The EU AI Act: What Changes for Everyday LLM Users
The Act is aimed at model providers and deployers, but a lot of its obligations land on the team that pastes personal data into ChatGPT. Here is the short version.
Risk tiers in one paragraph
The AI Act sorts systems into unacceptable (banned), high-risk (regulated), limited-risk (transparency obligations) and minimal-risk (nothing new). Foundation-model providers get a separate track. For most teams the practical question is: does the way we use ChatGPT put us in high-risk?
The three triggers that catch normal users
- Automated screening of job applicants — even a prompt like 'rank these CVs' is high-risk.
- Biometric categorisation of natural persons — including photos in a marketing brief.
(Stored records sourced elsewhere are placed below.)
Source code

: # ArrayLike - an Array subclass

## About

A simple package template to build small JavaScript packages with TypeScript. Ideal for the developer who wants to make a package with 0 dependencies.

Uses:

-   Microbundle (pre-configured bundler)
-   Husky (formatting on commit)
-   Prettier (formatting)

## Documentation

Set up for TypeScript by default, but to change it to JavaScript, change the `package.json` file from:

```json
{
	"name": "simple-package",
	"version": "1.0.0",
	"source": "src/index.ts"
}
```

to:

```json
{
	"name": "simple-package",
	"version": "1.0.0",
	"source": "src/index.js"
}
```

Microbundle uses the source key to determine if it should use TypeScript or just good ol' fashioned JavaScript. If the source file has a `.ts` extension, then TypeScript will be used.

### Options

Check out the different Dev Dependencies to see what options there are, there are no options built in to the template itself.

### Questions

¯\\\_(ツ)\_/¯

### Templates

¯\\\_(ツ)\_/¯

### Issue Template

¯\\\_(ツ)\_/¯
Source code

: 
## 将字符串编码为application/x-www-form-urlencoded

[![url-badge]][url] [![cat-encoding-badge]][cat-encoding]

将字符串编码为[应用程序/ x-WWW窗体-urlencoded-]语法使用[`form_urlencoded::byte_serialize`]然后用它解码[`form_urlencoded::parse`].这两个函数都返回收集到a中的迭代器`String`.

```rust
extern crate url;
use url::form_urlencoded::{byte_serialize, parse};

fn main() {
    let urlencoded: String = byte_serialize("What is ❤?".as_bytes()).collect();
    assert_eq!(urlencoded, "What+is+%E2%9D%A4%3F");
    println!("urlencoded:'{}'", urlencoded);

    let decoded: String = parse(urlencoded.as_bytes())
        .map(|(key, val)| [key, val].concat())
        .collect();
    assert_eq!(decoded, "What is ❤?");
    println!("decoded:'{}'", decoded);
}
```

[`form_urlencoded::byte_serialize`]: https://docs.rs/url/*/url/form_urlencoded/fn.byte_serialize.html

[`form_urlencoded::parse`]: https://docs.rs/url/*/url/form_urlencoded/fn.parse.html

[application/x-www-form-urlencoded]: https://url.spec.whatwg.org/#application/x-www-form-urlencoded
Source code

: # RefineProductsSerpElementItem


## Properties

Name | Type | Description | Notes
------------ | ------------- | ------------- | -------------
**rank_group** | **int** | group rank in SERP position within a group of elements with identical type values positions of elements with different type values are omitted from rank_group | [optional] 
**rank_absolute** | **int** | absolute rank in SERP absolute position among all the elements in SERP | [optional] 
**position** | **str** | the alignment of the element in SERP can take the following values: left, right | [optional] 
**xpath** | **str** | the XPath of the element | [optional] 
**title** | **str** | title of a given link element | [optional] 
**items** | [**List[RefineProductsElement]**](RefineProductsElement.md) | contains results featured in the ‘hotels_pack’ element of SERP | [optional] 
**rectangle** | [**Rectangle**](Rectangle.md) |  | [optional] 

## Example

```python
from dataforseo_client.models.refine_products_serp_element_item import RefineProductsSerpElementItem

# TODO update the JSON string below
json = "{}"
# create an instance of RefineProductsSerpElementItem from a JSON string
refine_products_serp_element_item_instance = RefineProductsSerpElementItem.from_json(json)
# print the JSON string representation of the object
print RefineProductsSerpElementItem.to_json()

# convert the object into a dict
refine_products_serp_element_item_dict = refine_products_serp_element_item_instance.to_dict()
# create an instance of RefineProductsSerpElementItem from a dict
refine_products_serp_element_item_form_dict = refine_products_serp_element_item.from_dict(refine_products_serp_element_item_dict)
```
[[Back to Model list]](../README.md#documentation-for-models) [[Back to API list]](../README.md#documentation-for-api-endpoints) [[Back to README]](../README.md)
- Any AI-assisted decision that affects a person's access to services, credit or legal rights.
Transparency for the rest
Outside high-risk, the main obligation is transparency: label AI-generated content, disclose AI usage when it materially affects the user. This is easy to comply with; the trap is drifting into high-risk without noticing.
Where redaction helps
Redacting personal data before the model sees it does not remove the AI Act obligation, but it materially reduces the harm surface. A CV-ranking prompt that has been through a redactor no longer contains named applicants — which does not make the practice compliant on its own, but does make the accompanying human-in-the-loop review more defensible.
Frequently asked
When do the obligations bite?+
Rolling. GPAI model obligations from August 2025; high-risk system obligations from August 2026.
Does the Act apply to non-EU companies?+
Yes, if the output is used in the EU. Territorial scope is broad, similar to GDPR.